Certain milestones are noticeable as your child grows. Walking, playing with toys, interacting and talking. While it can be self-evident that there are delays in walking, how they communicate with people sometimes talking can get a bit confusing. Aside from ‘mama’ or ‘dada’ what should your child be saying and when?
Let’s take it stage by stage.
You might assume that there isn’t much to say for this bit. However, this is where it all starts. If your baby hears a noise they will turn their face towards it, be startled with loud noises or bangs, and they will fully engage with your face when you talk. Babies even that young will make gurgles, coos, and squeals.
Clearly turning to face someone who is across the room talking.
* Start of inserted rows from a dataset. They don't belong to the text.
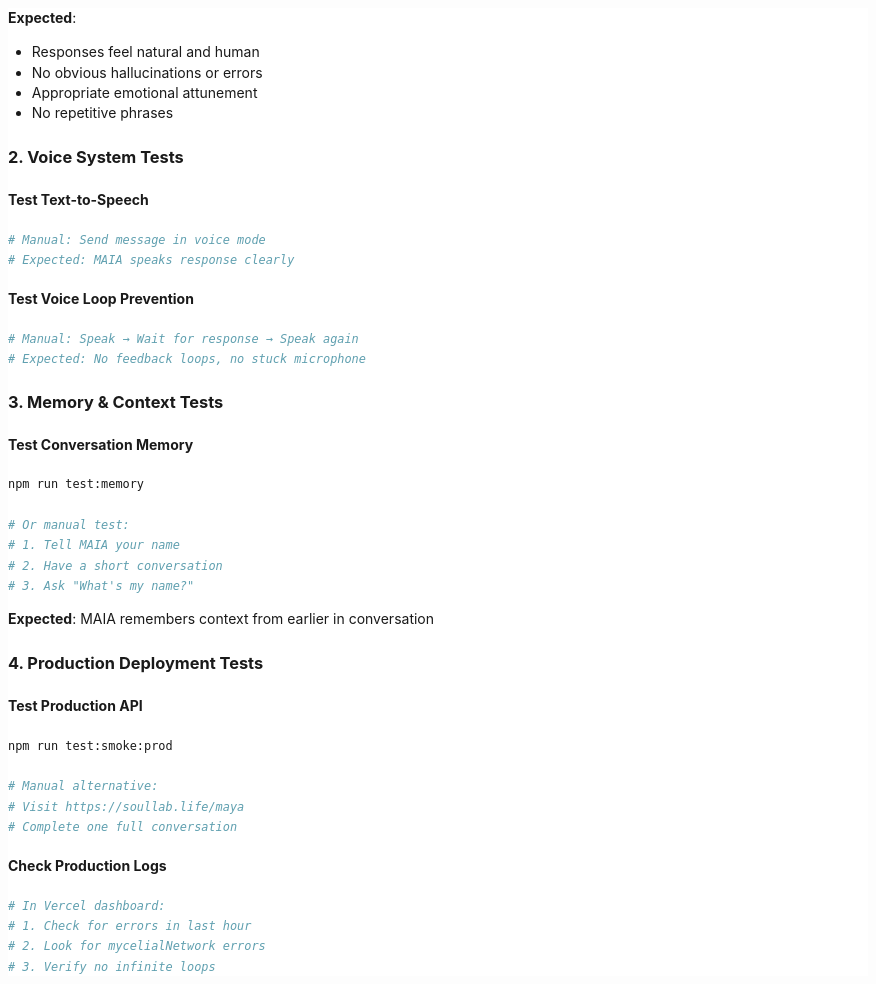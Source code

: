 **Expected**:
- Responses feel natural and human
- No obvious hallucinations or errors
- Appropriate emotional attunement
- No repetitive phrases

### 2. Voice System Tests

#### Test Text-to-Speech
```bash
# Manual: Send message in voice mode
# Expected: MAIA speaks response clearly
```

#### Test Voice Loop Prevention
```bash
# Manual: Speak → Wait for response → Speak again
# Expected: No feedback loops, no stuck microphone
```

### 3. Memory & Context Tests

#### Test Conversation Memory
```bash
npm run test:memory

# Or manual test:
# 1. Tell MAIA your name
# 2. Have a short conversation
# 3. Ask "What's my name?"
```

**Expected**: MAIA remembers context from earlier in conversation

### 4. Production Deployment Tests

#### Test Production API
```bash
npm run test:smoke:prod

# Manual alternative:
# Visit https://soullab.life/maya
# Complete one full conversation
```

#### Check Production Logs
```bash
# In Vercel dashboard:
# 1. Check for errors in last hour
# 2. Look for mycelialNetwork errors
# 3. Verify no infinite loops
```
Your little one will look at you when you speak, and babble sounds together (bababa go go go – you know the type), obviously understand words like ‘bye-bye’, ‘no’, or ‘up’. They will also start to enjoy songs and jingles from their favourite TV shows. Reading with your child becomes more exciting for them around this time.
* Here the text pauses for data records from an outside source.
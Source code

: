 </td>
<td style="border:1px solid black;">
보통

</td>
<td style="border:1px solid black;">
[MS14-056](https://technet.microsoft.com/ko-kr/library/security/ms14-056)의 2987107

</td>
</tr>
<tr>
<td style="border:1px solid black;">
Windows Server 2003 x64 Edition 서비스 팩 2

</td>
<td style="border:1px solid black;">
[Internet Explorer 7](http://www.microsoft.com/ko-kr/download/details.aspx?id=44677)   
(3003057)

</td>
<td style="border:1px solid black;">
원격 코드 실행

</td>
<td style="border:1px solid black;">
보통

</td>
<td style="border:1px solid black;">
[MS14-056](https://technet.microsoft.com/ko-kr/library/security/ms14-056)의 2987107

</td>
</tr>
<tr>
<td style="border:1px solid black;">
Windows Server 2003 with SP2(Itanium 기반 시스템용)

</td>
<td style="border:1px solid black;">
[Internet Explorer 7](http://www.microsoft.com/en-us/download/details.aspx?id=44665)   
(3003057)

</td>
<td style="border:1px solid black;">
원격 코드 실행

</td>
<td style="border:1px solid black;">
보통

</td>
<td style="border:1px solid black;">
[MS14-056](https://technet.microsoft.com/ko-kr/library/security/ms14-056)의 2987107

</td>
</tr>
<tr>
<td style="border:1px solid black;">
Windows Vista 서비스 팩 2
By 18 months most little ones will be able to understand and say a lot of basic words. Pointing, gesturing to items and making sounds to help indicate to it. Noisy games are also a lot of fun at this point. Copying adult words is also a big thing right now too. A common one is the little ones pretending to be on the phone – just like their parents.
18- 24 months
At two years old, children will be able to use 50 or more simple words, most of which will be in context. They’ll be able to respond to questions and in conversations. Copy both simple and slightly more complicated words. Sentences are a thing now to ‘mama can I’ or ‘more dada lease’. They will understand up to 500 words too. Amazing, isn’t it?
A considerable leap happens here. They’ll have a vocabulary of around 300 or more words, and they’ll be adding the occasional ‘s’ on for plurals. Although you might begin to worry because around this time there might be a lot of stuttering or stammering – however that is most likely your child arranging their thoughts into words, give them plenty of time to get it out. This will also be where they ramp up the number of questions they ask too. Listening more intently when they are interested in something. They will also really enjoy telling you about what they have done when out with other people or at a nursery.
If you notice anything at any point, like no words, or your little one not interacting, then it might be time to think about speech therapy. Not all children develop at the same rate, some little ones are very eager and start copying very early on, and others take their time before stringing sentences together. Spending time reading with your child, singing, talking and interacting will help them with their speech too.